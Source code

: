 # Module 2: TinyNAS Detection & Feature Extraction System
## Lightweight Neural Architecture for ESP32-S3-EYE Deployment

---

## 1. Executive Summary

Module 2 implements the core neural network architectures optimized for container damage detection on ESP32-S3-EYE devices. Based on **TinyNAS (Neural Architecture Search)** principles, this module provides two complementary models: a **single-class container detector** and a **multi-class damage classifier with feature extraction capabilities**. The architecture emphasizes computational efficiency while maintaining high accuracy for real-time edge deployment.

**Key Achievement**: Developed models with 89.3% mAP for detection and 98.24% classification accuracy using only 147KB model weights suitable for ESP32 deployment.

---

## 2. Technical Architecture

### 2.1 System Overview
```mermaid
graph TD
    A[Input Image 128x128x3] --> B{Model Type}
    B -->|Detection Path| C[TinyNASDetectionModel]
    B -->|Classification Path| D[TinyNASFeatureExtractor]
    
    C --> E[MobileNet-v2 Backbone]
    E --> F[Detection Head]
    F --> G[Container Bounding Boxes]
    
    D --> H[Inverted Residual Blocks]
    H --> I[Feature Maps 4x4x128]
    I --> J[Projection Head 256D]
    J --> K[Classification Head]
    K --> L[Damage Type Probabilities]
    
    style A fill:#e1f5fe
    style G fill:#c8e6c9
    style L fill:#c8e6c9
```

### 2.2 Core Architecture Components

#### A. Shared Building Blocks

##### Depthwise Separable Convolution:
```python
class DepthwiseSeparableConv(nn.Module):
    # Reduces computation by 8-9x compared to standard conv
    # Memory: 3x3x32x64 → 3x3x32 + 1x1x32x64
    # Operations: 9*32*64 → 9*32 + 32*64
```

§

Return the entries above exactly as they were written.

Source code

: # Module 2: TinyNAS Detection & Feature Extraction System
## Lightweight Neural Architecture for ESP32-S3-EYE Deployment

---

## 1. Executive Summary

Module 2 implements the core neural network architectures optimized for container damage detection on ESP32-S3-EYE devices. Based on **TinyNAS (Neural Architecture Search)** principles, this module provides two complementary models: a **single-class container detector** and a **multi-class damage classifier with feature extraction capabilities**. The architecture emphasizes computational efficiency while maintaining high accuracy for real-time edge deployment.

**Key Achievement**: Developed models with 89.3% mAP for detection and 98.24% classification accuracy using only 147KB model weights suitable for ESP32 deployment.

---

## 2. Technical Architecture

### 2.1 System Overview
```mermaid
graph TD
    A[Input Image 128x128x3] --> B{Model Type}
    B -->|Detection Path| C[TinyNASDetectionModel]
    B -->|Classification Path| D[TinyNASFeatureExtractor]
    
    C --> E[MobileNet-v2 Backbone]
    E --> F[Detection Head]
    F --> G[Container Bounding Boxes]
    
    D --> H[Inverted Residual Blocks]
    H --> I[Feature Maps 4x4x128]
    I --> J[Projection Head 256D]
    J --> K[Classification Head]
    K --> L[Damage Type Probabilities]
    
    style A fill:#e1f5fe
    style G fill:#c8e6c9
    style L fill:#c8e6c9
```

### 2.2 Core Architecture Components

#### A. Shared Building Blocks

##### Depthwise Separable Convolution:
```python
class DepthwiseSeparableConv(nn.Module):
    # Reduces computation by 8-9x compared to standard conv
    # Memory: 3x3x32x64 → 3x3x32 + 1x1x32x64
    # Operations: 9*32*64 → 9*32 + 32*64
```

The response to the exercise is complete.